> _WHAT IS NEEDED_
Please repeat the line that contains "Generated documentation for" and every line after it, exactly, through the end of the records.

======

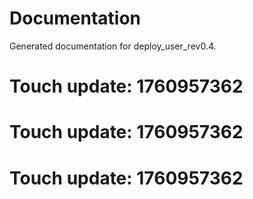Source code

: # Documentation

Generated documentation for deploy_user_rev0.4.

# Touch update: 1760957362

# Touch update: 1760957362

# Touch update: 1760957362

======

> _SOLUTION TO THIS EXERCISE_
Generated documentation for deploy_user_rev0.4.

# Touch update: 1760957362

# Touch update: 1760957362

# Touch update: 1760957362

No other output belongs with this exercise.